The increase in violence over the past 12 months, apparent to the ICRC's staff on the ground, has resulted in rising humanitarian needs.

Last year, the ICRC witnessed a 37% increase in its transport of wounded combatants from the battlefield to health centres, while it more than doubled its recovery of mortal remains of combatants.

In the organization's physical rehabilitation centres across the country, the severity of wounds maiming patients remained deeply concerning, with cases of double or even triple amputees.
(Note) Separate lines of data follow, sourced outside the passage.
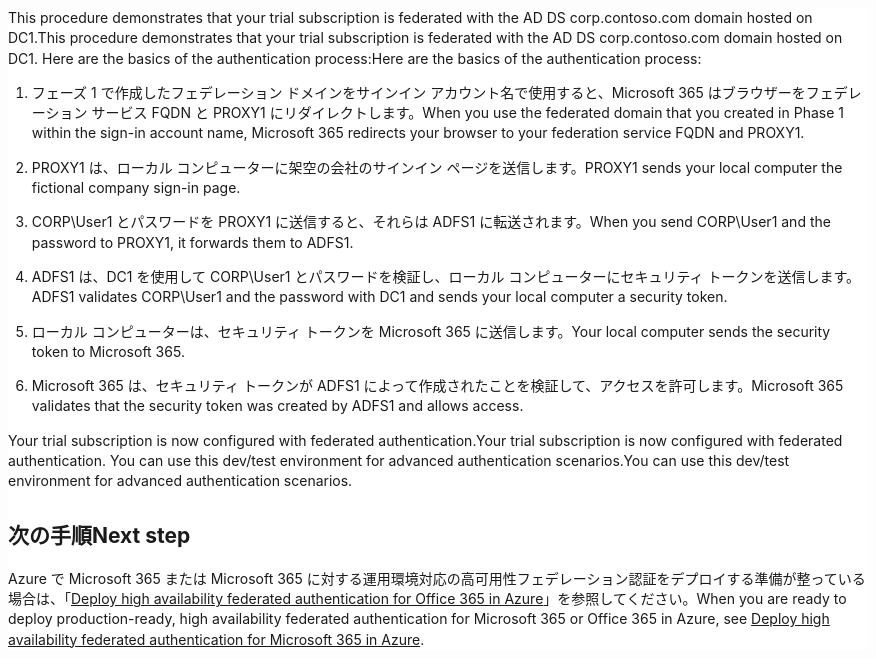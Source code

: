 <span data-ttu-id="66f3d-267">This procedure demonstrates that your trial subscription is federated with the AD DS corp.contoso.com domain hosted on DC1.</span><span class="sxs-lookup"><span data-stu-id="66f3d-267">This procedure demonstrates that your trial subscription is federated with the AD DS corp.contoso.com domain hosted on DC1.</span></span> <span data-ttu-id="66f3d-268">Here are the basics of the authentication process:</span><span class="sxs-lookup"><span data-stu-id="66f3d-268">Here are the basics of the authentication process:</span></span>
  
1. <span data-ttu-id="66f3d-269">フェーズ 1 で作成したフェデレーション ドメインをサインイン アカウント名で使用すると、Microsoft 365 はブラウザーをフェデレーション サービス FQDN と PROXY1 にリダイレクトします。</span><span class="sxs-lookup"><span data-stu-id="66f3d-269">When you use the federated domain that you created in Phase 1 within the sign-in account name, Microsoft 365 redirects your browser to your federation service FQDN and PROXY1.</span></span>
    
2. <span data-ttu-id="66f3d-270">PROXY1 は、ローカル コンピューターに架空の会社のサインイン ページを送信します。</span><span class="sxs-lookup"><span data-stu-id="66f3d-270">PROXY1 sends your local computer the fictional company sign-in page.</span></span>
    
3. <span data-ttu-id="66f3d-271">CORP\\User1 とパスワードを PROXY1 に送信すると、それらは ADFS1 に転送されます。</span><span class="sxs-lookup"><span data-stu-id="66f3d-271">When you send CORP\\User1 and the password to PROXY1, it forwards them to ADFS1.</span></span>
    
4. <span data-ttu-id="66f3d-272">ADFS1 は、DC1 を使用して CORP\\User1 とパスワードを検証し、ローカル コンピューターにセキュリティ トークンを送信します。</span><span class="sxs-lookup"><span data-stu-id="66f3d-272">ADFS1 validates CORP\\User1 and the password with DC1 and sends your local computer a security token.</span></span>
    
5. <span data-ttu-id="66f3d-273">ローカル コンピューターは、セキュリティ トークンを Microsoft 365 に送信します。</span><span class="sxs-lookup"><span data-stu-id="66f3d-273">Your local computer sends the security token to Microsoft 365.</span></span>
    
6. <span data-ttu-id="66f3d-274">Microsoft 365 は、セキュリティ トークンが ADFS1 によって作成されたことを検証して、アクセスを許可します。</span><span class="sxs-lookup"><span data-stu-id="66f3d-274">Microsoft 365 validates that the security token was created by ADFS1 and allows access.</span></span>
    
<span data-ttu-id="66f3d-275">Your trial subscription is now configured with federated authentication.</span><span class="sxs-lookup"><span data-stu-id="66f3d-275">Your trial subscription is now configured with federated authentication.</span></span> <span data-ttu-id="66f3d-276">You can use this dev/test environment for advanced authentication scenarios.</span><span class="sxs-lookup"><span data-stu-id="66f3d-276">You can use this dev/test environment for advanced authentication scenarios.</span></span>
  
## <a name="next-step"></a><span data-ttu-id="66f3d-277">次の手順</span><span class="sxs-lookup"><span data-stu-id="66f3d-277">Next step</span></span>

<span data-ttu-id="66f3d-278">Azure で Microsoft 365 または Microsoft 365 に対する運用環境対応の高可用性フェデレーション認証をデプロイする準備が整っている場合は、「[Deploy high availability federated authentication for Office 365 in Azure](https://docs.microsoft.com/office365/enterprise/deploy-high-availability-federated-authentication-for-office-365-in-azure)」を参照してください。</span><span class="sxs-lookup"><span data-stu-id="66f3d-278">When you are ready to deploy production-ready, high availability federated authentication for Microsoft 365 or Office 365 in Azure, see [Deploy high availability federated authentication for Microsoft 365 in Azure](https://docs.microsoft.com/office365/enterprise/deploy-high-availability-federated-authentication-for-office-365-in-azure).</span></span>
Alarmingly, with the rise in violence, the civilian population last year faced increasing difficulties reaching health care. Throughout the network of clinics run by the Afghan Red Crescent Society and supported by the ICRC, there was an 18% decline in the number of patients accessing medical services, due to their inability to reach health facilities amid the deteriorating security situation in some parts of the country.

"Access to health care has been seriously compromised this past year, which is of grave concern to us," said Mr Marti.
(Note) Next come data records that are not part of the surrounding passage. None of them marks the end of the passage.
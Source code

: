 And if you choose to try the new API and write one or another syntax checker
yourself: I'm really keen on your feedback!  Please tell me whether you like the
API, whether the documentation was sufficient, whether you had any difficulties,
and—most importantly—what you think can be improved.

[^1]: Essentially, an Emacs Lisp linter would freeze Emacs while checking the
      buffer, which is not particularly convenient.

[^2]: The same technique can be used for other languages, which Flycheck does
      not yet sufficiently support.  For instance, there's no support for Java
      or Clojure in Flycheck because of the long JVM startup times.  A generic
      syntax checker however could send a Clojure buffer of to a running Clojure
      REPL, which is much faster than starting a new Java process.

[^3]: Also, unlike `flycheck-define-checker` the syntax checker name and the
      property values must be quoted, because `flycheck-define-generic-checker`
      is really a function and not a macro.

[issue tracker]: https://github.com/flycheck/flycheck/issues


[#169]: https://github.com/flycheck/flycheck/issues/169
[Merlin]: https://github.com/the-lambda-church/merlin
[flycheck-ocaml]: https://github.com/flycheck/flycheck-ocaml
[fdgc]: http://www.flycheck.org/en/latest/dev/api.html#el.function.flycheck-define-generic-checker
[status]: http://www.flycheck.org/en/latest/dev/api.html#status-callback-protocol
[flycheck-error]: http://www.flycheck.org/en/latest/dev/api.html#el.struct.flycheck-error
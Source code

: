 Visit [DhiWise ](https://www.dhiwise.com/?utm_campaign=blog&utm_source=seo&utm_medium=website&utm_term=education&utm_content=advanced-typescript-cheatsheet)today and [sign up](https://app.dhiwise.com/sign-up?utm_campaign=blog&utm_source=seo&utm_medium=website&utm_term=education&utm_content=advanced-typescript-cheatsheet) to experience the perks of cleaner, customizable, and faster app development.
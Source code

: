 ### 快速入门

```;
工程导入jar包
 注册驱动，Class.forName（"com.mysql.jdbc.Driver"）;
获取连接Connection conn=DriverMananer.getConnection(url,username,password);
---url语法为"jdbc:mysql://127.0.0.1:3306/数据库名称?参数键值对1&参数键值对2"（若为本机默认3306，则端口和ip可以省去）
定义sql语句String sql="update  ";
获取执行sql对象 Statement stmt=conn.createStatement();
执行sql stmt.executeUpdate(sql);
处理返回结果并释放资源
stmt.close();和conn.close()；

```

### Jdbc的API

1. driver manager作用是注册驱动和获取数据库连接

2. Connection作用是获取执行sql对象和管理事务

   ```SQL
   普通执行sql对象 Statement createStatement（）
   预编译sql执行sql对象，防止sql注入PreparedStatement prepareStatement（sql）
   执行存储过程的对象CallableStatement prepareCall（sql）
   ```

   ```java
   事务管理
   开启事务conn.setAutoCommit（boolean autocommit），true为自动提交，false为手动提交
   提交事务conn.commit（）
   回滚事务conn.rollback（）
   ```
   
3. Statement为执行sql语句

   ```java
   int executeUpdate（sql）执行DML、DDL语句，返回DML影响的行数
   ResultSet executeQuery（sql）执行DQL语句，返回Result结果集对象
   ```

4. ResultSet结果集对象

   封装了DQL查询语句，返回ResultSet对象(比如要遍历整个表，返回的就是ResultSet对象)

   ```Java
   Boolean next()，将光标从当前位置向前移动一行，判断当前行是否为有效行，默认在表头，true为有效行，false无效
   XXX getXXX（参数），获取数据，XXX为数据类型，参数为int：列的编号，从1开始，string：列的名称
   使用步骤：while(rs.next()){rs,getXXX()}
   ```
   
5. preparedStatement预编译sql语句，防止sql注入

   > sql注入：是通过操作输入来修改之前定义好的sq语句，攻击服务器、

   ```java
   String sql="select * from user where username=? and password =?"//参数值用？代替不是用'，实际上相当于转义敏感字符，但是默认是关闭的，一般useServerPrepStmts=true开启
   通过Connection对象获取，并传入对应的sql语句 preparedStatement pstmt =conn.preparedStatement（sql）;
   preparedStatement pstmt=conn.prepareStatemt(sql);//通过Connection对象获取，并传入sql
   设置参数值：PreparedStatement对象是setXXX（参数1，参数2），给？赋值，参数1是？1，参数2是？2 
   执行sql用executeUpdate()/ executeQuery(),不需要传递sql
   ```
The past 12 months were also marked by large-scale and devastating attacks on the civilian population. In particular, the ICRC witnessed a continuing trend of fighting parties failing to distinguish between civilians and combatants.

An internally displaced family ferries water in Jalalabad. Rising humanitarian needs saw the ICRC bolster its emergency assistance to Afghanistan's displaced last year. REUTERS/ Parwiz

"Whether it's due to the use of indiscriminate weapons, or the use of weapons in an indiscriminate way, too many civilians are being caught in the cross-fire," said Mr Marti. "Under international humanitarian law, indiscriminate attacks directed against civilians are absolutely prohibited. Only combatants may be targeted; civilians may never be the object of attack."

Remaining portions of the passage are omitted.